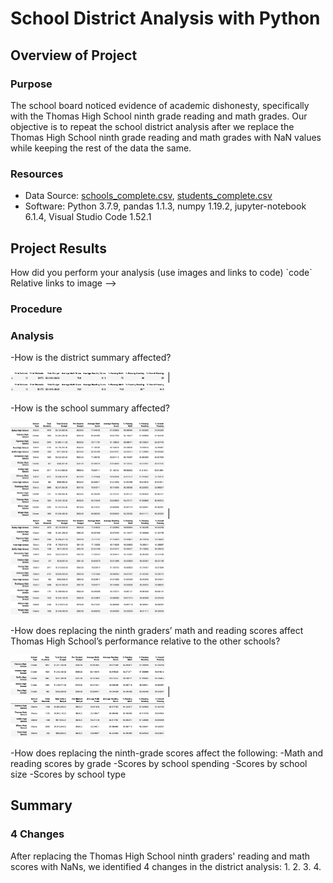 # School District Analysis with Python

## Overview of Project

### Purpose

The school board noticed evidence of academic dishonesty, specifically with the Thomas High School ninth grade reading and math grades. Our objective is to repeat the school district analysis after we replace the Thomas High School ninth grade reading and math grades with NaN values while keeping the rest of the data the same.


### Resources

- Data Source: [schools_complete.csv](Resources/schools_complete.csv), [students_complete.csv](Resources/students_complete.csv)
- Software: Python 3.7.9, pandas 1.1.3, numpy 1.19.2, jupyter-notebook 6.1.4, Visual Studio Code 1.52.1

## Project Results 
<!-->
How did you perform your analysis (use images and links to code)
`code`
Relative links to image
-->
### Procedure


### Analysis
<!--
There is a bulleted list that addresses how each of the seven school district metrics was affected by the changes in the data (10 pt).
Results: Using bulleted lists and images of DataFrames as support, address the following questions.''
-->

-How is the district summary affected?

<img src="Resources/orig_district_summary.png" width="49%"> |
<img src="Resources/new_district_summary.png" width="49%">

-How is the school summary affected?

<img src="Resources/orig_per_school_summary.png" width="49%"> |
<img src="Resources/new_per_school_summary.png" width="49%">

-How does replacing the ninth graders’ math and reading scores affect Thomas High School’s performance relative to the other schools?

<img src="Resources/orig_top_5_schools.png" width="49%"> |
<img src="Resources/new_top_5_schools.png" width="49%">

-How does replacing the ninth-grade scores affect the following:
-Math and reading scores by grade
-Scores by school spending
-Scores by school size
-Scores by school type


## Summary

### 4 Changes

After replacing the Thomas High School ninth graders' reading and math scores with NaNs, we identified 4 changes in the district analysis:
1. 
2. 
3. 
4.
————————
**What to produce:** Reproduce every line in the data that has the word "graders" in it.

**Solution:**
-How does replacing the ninth graders’ math and reading scores affect Thomas High School’s performance relative to the other schools?
After replacing the Thomas High School ninth graders' reading and math scores with NaNs, we identified 4 changes in the district analysis:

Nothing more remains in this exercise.